# Fresh out of the oven! PC Sedona Fountain



## KnB Polymers (Aug 5, 2012)

Made this one today ... but before I baked the pc, I looked everywhere to make sure there's not another one like it! 
Comments welcome as usual and thanks for looking!


----------



## thewishman (Aug 5, 2012)

Thanks for the smile.:wink:


----------



## SteveG (Aug 5, 2012)

WAIT!!!      I thought I saw one EXACTLY like that just a day or two ago. Are you SURE this is not a copy?:wink:

All funny faces and kidding aside, that is looking very fine...PC work to be proud of.
Steve


----------



## edstreet (Aug 5, 2012)

Yes I have a few questions.  Im going to ignore the humor and ask:

Is that a copper plating on the kit or is that a photoshop mask filter you are using?

What have you tried to date to remove the reflections?

Also nice smile on your face there in the reflection 

Ed


----------



## ghostrider (Aug 5, 2012)

Nice purple!:biggrin:


----------



## skamrath1 (Aug 6, 2012)

Wow very nice.... one of these days i will be at your lvl lol but until then keep them coming hehe :biggrin:


----------



## Ruby pen turning (Aug 6, 2012)

edstreet said:


> Yes I have a few questions.  Im going to ignore the humor and ask:
> 
> Is that a copper plating on the kit or is that a photoshop mask filter you are using?
> 
> ...


It is a copper plated Sedona. All I have is a cardboard box and very little knowledge of camera related stuff. I touch  up and adjust with my free Picasa.


----------



## KnB Polymers (Aug 6, 2012)

Thanks everyone!


----------



## edstreet (Aug 6, 2012)

Episode 15 , Photographing Shiny Metal and Reflections - YouTube


----------



## PenPal (Aug 6, 2012)

Kathy,

Particularly neat pen, pictures etc. Beautiful result.

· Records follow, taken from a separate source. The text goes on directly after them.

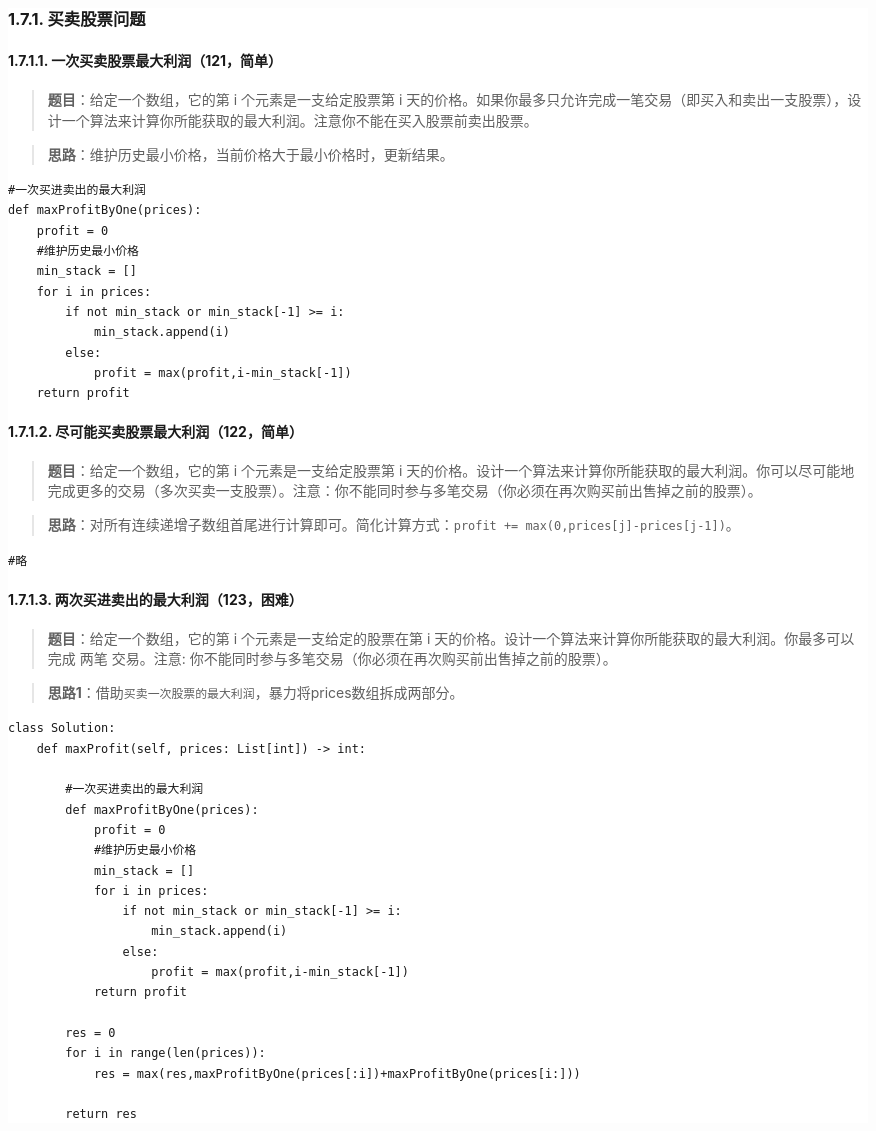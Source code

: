 ### 1.7.1. 买卖股票问题

#### 1.7.1.1. 一次买卖股票最大利润（**121，简单**）

> **题目**：给定一个数组，它的第 i 个元素是一支给定股票第 i 天的价格。如果你最多只允许完成一笔交易（即买入和卖出一支股票），设计一个算法来计算你所能获取的最大利润。注意你不能在买入股票前卖出股票。

> **思路**：维护历史最小价格，当前价格大于最小价格时，更新结果。

```
#一次买进卖出的最大利润
def maxProfitByOne(prices):
    profit = 0
    #维护历史最小价格
    min_stack = []
    for i in prices:
        if not min_stack or min_stack[-1] >= i:
            min_stack.append(i)
        else:
            profit = max(profit,i-min_stack[-1])
    return profit
```

#### 1.7.1.2. 尽可能买卖股票最大利润（**122，简单**）

> **题目**：给定一个数组，它的第 i 个元素是一支给定股票第 i 天的价格。设计一个算法来计算你所能获取的最大利润。你可以尽可能地完成更多的交易（多次买卖一支股票）。注意：你不能同时参与多笔交易（你必须在再次购买前出售掉之前的股票）。

> **思路**：对所有连续递增子数组首尾进行计算即可。简化计算方式：`profit += max(0,prices[j]-prices[j-1])`。

```
#略
```

#### 1.7.1.3. 两次买进卖出的最大利润（**123，困难**）

> **题目**：给定一个数组，它的第 i 个元素是一支给定的股票在第 i 天的价格。设计一个算法来计算你所能获取的最大利润。你最多可以完成 两笔 交易。注意: 你不能同时参与多笔交易（你必须在再次购买前出售掉之前的股票）。

> **思路1**：借助`买卖一次股票的最大利润`，暴力将prices数组拆成两部分。

```
class Solution:
    def maxProfit(self, prices: List[int]) -> int:
        
        #一次买进卖出的最大利润
        def maxProfitByOne(prices):
            profit = 0
            #维护历史最小价格
            min_stack = []
            for i in prices:
                if not min_stack or min_stack[-1] >= i:
                    min_stack.append(i)
                else:
                    profit = max(profit,i-min_stack[-1])
            return profit
        
        res = 0
        for i in range(len(prices)):
            res = max(res,maxProfitByOne(prices[:i])+maxProfitByOne(prices[i:]))
            
        return res
```
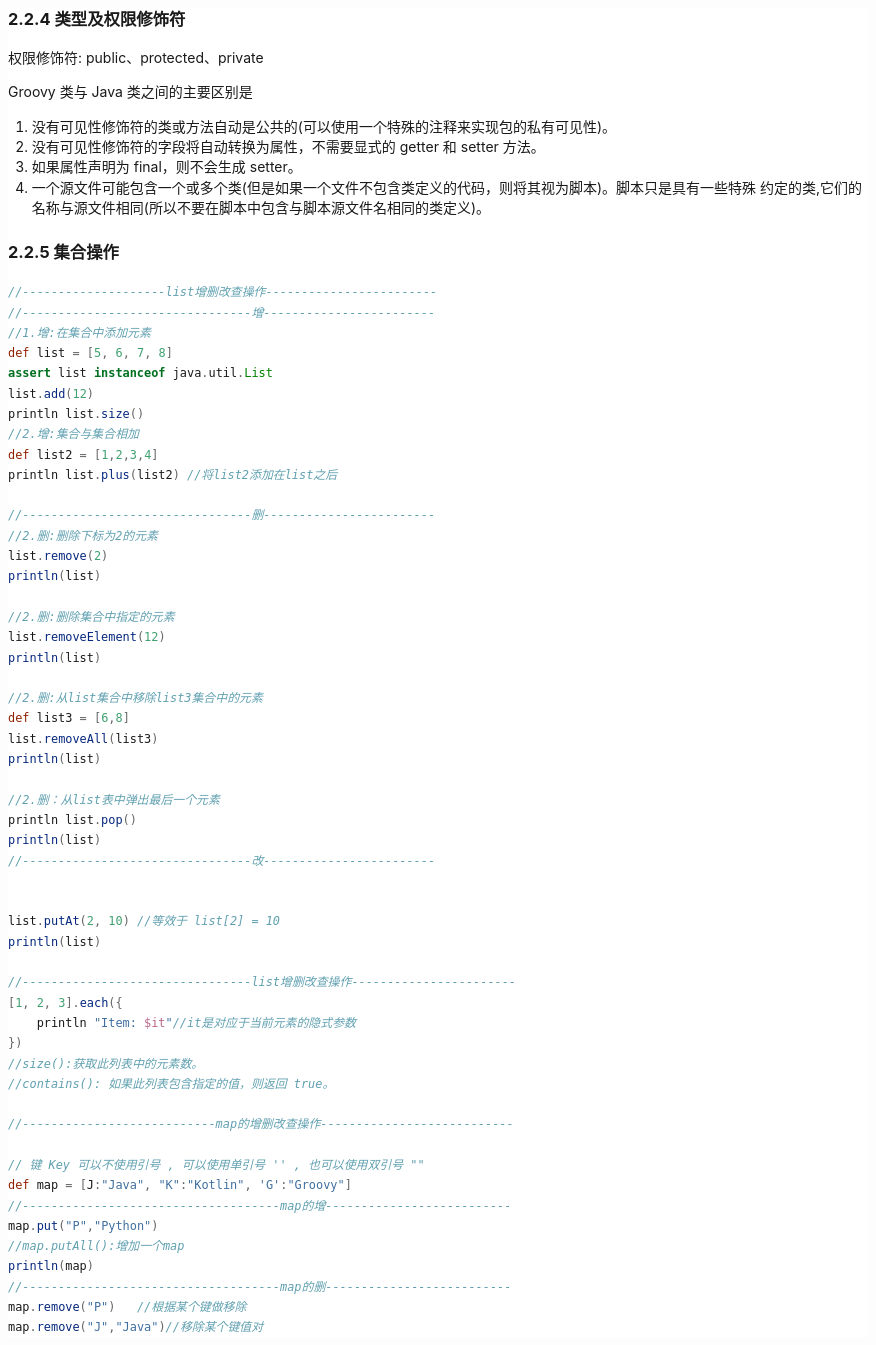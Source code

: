 ### 2.2.4 类型及权限修饰符
权限修饰符: public、protected、private

Groovy 类与 Java 类之间的主要区别是

1. 没有可见性修饰符的类或方法自动是公共的(可以使用一个特殊的注释来实现包的私有可见性)。
2. 没有可见性修饰符的字段将自动转换为属性，不需要显式的 getter 和 setter 方法。
3. 如果属性声明为 final，则不会生成 setter。
4. 一个源文件可能包含一个或多个类(但是如果一个文件不包含类定义的代码，则将其视为脚本)。脚本只是具有一些特殊 约定的类,它们的名称与源文件相同(所以不要在脚本中包含与脚本源文件名相同的类定义)。
### 2.2.5 集合操作
```groovy
//--------------------list增删改查操作------------------------ 
//--------------------------------增------------------------
//1.增:在集合中添加元素
def list = [5, 6, 7, 8]
assert list instanceof java.util.List
list.add(12)
println list.size()
//2.增:集合与集合相加
def list2 = [1,2,3,4]
println list.plus(list2) //将list2添加在list之后

//--------------------------------删------------------------
//2.删:删除下标为2的元素
list.remove(2)
println(list)

//2.删:删除集合中指定的元素
list.removeElement(12)
println(list)

//2.删:从list集合中移除list3集合中的元素
def list3 = [6,8]
list.removeAll(list3)
println(list)

//2.删：从list表中弹出最后一个元素
println list.pop()
println(list)
//--------------------------------改------------------------


list.putAt(2, 10) //等效于 list[2] = 10
println(list)

//--------------------------------list增删改查操作-----------------------
[1, 2, 3].each({
    println "Item: $it"//it是对应于当前元素的隐式参数
})
//size():获取此列表中的元素数。
//contains(): 如果此列表包含指定的值，则返回 true。

//---------------------------map的增删改查操作---------------------------

// 键 Key 可以不使用引号 , 可以使用单引号 '' , 也可以使用双引号 ""
def map = [J:"Java", "K":"Kotlin", 'G':"Groovy"]
//------------------------------------map的增--------------------------
map.put("P","Python")
//map.putAll():增加一个map
println(map)
//------------------------------------map的删--------------------------
map.remove("P")   //根据某个键做移除
map.remove("J","Java")//移除某个键值对
```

I declare to you that Toni when she floored us with her creations I expressed my admiration to her for her masterpieces.

Recent comments on who what where by Ed quite threw me and I replied both on the forum and personally to Edstreet from nowhere wait from Confusion and today he has albeit through his recommended video given a Pearl of advice re Photography.

I add my own Kung Fu statement every light yields a shadow. I try to balance both while placing photography way down the list compared to pens.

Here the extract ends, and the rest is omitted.